Source records —
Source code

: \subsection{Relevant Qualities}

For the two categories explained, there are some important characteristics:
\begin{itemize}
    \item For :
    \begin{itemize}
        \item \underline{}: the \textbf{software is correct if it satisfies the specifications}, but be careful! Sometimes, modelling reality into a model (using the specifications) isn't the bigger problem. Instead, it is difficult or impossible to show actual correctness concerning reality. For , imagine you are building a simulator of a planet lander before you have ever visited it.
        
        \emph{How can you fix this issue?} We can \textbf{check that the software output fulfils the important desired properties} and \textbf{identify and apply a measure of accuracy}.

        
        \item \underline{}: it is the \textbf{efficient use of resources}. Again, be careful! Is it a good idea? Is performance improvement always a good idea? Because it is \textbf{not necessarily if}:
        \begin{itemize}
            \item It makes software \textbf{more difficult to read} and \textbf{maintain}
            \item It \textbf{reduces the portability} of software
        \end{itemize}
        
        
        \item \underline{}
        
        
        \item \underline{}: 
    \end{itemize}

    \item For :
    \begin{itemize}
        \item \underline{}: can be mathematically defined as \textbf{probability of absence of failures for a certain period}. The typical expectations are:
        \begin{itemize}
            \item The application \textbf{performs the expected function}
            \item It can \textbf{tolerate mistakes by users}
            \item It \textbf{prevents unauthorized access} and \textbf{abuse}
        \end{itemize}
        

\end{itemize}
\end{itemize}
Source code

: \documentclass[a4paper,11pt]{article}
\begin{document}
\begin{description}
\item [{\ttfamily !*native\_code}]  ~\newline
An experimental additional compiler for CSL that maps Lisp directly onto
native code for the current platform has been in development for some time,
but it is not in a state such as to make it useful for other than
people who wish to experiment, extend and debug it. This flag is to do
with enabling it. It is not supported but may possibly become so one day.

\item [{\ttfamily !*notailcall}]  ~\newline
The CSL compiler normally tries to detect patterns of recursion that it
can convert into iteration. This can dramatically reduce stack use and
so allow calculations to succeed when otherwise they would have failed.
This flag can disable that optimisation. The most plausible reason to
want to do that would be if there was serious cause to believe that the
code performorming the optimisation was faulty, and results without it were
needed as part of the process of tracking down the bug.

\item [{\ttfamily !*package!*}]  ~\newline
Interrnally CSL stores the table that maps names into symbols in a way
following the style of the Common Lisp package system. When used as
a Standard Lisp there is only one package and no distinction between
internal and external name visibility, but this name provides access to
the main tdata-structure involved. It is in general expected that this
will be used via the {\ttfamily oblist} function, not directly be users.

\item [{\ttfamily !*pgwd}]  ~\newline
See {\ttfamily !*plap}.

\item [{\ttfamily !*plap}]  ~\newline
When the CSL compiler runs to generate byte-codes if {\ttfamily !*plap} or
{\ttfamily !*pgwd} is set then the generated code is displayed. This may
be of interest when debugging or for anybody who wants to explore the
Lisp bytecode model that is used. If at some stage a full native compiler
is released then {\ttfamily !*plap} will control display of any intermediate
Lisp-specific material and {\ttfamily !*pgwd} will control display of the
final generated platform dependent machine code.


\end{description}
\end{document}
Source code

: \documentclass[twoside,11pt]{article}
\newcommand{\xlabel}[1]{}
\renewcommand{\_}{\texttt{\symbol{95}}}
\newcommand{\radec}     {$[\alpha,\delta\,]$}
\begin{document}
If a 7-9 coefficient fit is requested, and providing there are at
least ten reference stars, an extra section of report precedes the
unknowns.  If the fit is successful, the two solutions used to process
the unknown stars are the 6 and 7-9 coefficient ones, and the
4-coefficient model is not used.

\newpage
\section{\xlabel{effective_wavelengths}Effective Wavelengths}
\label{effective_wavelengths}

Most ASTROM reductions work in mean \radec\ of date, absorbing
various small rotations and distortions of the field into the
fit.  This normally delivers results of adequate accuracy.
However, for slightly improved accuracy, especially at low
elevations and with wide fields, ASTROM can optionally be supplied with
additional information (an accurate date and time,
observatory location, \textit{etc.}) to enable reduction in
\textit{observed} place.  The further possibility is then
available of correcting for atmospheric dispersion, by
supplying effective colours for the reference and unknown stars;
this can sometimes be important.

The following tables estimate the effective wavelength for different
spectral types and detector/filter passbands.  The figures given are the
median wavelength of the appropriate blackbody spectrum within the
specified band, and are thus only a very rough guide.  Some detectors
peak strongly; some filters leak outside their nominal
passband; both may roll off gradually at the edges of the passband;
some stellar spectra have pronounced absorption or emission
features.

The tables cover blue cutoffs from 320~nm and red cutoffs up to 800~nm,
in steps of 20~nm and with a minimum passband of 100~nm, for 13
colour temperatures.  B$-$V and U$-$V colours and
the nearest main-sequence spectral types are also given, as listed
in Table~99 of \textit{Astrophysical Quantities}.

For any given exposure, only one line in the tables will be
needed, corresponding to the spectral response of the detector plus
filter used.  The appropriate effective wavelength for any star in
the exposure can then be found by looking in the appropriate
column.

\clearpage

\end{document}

Description of the task — In the data above, find the line that contains "elevations and with" and the line that contains "in steps of". Repeat exactly those lines and every line between them, and only those.

Solution to the problem —
elevations and with wide fields, ASTROM can optionally be supplied with
additional information (an accurate date and time,
observatory location, \textit{etc.}) to enable reduction in
\textit{observed} place.  The further possibility is then
available of correcting for atmospheric dispersion, by
supplying effective colours for the reference and unknown stars;
this can sometimes be important.

The following tables estimate the effective wavelength for different
spectral types and detector/filter passbands.  The figures given are the
median wavelength of the appropriate blackbody spectrum within the
specified band, and are thus only a very rough guide.  Some detectors
peak strongly; some filters leak outside their nominal
passband; both may roll off gradually at the edges of the passband;
some stellar spectra have pronounced absorption or emission
features.

The tables cover blue cutoffs from 320~nm and red cutoffs up to 800~nm,
in steps of 20~nm and with a minimum passband of 100~nm, for 13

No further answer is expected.